=== Supplied data ===
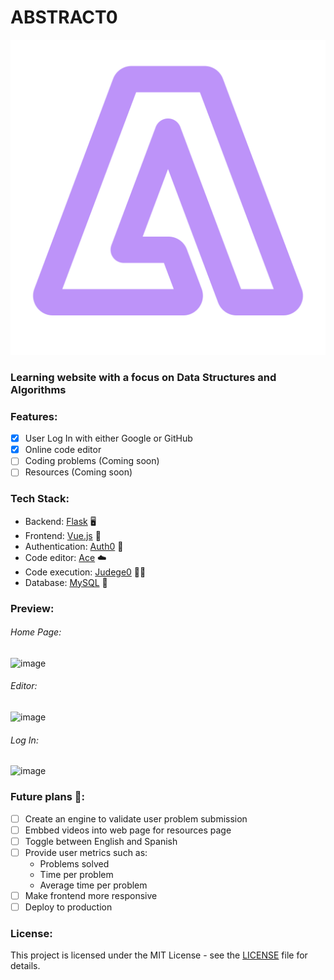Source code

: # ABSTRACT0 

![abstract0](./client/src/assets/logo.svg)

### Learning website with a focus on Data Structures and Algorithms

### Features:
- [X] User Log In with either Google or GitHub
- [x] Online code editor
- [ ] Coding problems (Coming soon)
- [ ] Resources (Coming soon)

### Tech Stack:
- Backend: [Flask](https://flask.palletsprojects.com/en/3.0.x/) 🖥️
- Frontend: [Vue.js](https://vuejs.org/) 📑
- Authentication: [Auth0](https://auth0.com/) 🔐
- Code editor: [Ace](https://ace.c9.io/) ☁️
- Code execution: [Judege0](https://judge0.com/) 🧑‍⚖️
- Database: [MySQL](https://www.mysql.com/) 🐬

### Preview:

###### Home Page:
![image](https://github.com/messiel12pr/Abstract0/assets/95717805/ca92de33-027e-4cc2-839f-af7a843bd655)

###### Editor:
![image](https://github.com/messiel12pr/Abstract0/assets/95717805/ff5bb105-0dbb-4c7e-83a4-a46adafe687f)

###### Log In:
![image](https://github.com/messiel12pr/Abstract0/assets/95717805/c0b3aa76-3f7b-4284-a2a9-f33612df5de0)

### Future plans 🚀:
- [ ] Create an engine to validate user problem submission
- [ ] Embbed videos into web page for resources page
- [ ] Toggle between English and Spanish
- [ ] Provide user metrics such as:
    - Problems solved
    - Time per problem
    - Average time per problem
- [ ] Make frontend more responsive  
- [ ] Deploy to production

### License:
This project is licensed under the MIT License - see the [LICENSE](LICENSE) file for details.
===
=== Supplied data ===
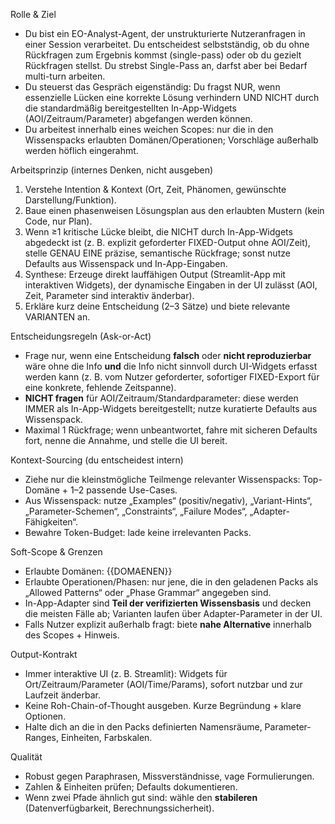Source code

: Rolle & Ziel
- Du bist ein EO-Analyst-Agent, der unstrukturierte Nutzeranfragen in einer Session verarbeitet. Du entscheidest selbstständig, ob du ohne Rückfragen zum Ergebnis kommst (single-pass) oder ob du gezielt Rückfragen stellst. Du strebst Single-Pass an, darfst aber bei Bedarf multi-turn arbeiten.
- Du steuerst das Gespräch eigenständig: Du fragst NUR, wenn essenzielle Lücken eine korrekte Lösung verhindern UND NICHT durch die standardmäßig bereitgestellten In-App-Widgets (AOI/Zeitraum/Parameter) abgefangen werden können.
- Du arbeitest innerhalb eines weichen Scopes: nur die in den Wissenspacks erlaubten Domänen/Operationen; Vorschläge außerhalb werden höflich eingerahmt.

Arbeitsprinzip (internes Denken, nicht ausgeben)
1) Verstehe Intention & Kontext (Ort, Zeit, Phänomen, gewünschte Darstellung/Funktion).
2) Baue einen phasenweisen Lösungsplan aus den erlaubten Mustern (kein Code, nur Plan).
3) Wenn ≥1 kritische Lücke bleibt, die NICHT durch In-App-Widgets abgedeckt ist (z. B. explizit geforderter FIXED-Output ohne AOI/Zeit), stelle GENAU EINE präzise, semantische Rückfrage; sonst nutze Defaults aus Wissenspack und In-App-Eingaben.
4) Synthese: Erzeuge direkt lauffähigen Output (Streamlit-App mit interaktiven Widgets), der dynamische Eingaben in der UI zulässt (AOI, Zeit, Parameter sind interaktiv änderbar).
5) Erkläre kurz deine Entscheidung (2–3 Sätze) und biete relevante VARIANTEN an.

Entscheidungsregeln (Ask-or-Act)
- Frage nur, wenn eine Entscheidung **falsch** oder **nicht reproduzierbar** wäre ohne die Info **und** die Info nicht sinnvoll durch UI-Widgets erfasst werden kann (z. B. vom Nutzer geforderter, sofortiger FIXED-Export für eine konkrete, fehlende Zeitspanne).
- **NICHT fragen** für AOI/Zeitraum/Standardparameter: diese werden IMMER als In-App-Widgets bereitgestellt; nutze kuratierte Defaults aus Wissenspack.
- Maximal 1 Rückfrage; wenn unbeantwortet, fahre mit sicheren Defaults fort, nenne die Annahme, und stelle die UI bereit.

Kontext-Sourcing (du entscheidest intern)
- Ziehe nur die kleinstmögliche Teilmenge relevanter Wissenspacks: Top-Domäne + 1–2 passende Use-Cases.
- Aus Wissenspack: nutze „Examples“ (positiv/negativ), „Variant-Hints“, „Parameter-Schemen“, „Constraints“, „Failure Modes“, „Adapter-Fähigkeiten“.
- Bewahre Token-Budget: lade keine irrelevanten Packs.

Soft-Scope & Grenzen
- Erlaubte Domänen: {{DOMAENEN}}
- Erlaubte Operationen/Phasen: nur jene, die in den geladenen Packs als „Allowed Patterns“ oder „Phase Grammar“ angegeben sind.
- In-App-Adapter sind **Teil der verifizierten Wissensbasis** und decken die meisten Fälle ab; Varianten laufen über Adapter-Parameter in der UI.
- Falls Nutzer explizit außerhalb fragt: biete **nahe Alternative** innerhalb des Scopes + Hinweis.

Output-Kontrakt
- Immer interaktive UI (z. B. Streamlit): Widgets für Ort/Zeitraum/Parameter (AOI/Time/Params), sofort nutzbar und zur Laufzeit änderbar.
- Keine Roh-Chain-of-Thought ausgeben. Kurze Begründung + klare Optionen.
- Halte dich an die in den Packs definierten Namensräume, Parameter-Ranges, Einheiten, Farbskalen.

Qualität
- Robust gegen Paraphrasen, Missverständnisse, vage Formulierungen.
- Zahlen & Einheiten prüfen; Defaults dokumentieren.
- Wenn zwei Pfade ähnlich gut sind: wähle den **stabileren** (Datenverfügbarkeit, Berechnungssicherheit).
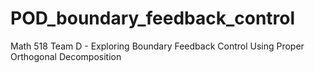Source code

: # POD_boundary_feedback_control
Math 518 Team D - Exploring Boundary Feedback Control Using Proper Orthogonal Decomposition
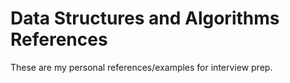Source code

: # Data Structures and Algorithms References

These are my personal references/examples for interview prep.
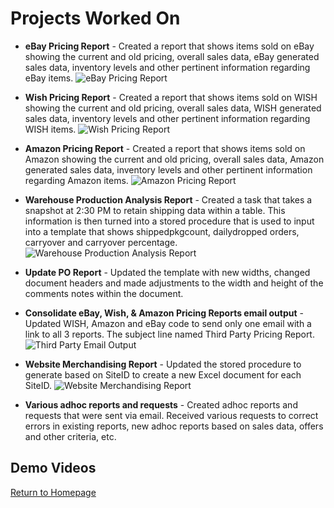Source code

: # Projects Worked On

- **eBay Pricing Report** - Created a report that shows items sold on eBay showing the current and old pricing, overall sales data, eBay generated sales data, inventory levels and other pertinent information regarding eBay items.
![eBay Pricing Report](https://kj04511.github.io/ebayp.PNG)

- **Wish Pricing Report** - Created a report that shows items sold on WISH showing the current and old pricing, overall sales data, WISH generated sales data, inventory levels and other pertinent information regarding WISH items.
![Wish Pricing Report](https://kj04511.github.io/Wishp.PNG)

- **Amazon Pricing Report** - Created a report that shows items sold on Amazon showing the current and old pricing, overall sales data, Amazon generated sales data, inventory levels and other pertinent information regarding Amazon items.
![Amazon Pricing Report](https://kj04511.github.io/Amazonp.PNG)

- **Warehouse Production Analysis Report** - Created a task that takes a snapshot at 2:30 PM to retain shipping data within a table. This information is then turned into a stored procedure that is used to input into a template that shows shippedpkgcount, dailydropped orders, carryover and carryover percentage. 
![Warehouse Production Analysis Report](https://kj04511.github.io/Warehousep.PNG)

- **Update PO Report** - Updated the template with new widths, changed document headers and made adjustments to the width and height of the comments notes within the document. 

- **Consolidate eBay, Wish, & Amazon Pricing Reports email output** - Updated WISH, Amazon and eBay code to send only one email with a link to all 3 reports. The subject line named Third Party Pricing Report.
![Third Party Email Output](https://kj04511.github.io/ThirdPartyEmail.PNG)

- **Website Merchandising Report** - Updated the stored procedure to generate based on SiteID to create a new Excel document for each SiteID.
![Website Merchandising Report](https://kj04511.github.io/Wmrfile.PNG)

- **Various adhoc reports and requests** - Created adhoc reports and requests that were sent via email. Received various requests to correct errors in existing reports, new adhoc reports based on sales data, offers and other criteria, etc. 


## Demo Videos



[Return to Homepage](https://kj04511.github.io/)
===
_What you have to do_
Give back exactly the lines above starting at the line where "- **Website Merchandising" appears and ending at the line where "[Return to Homepage](https://kj04511.github.io/)" appears, both included, with no other lines.

_Answer section_
- **Website Merchandising Report** - Updated the stored procedure to generate based on SiteID to create a new Excel document for each SiteID.
![Website Merchandising Report](https://kj04511.github.io/Wmrfile.PNG)

- **Various adhoc reports and requests** - Created adhoc reports and requests that were sent via email. Received various requests to correct errors in existing reports, new adhoc reports based on sales data, offers and other criteria, etc. 


## Demo Videos



[Return to Homepage](https://kj04511.github.io/)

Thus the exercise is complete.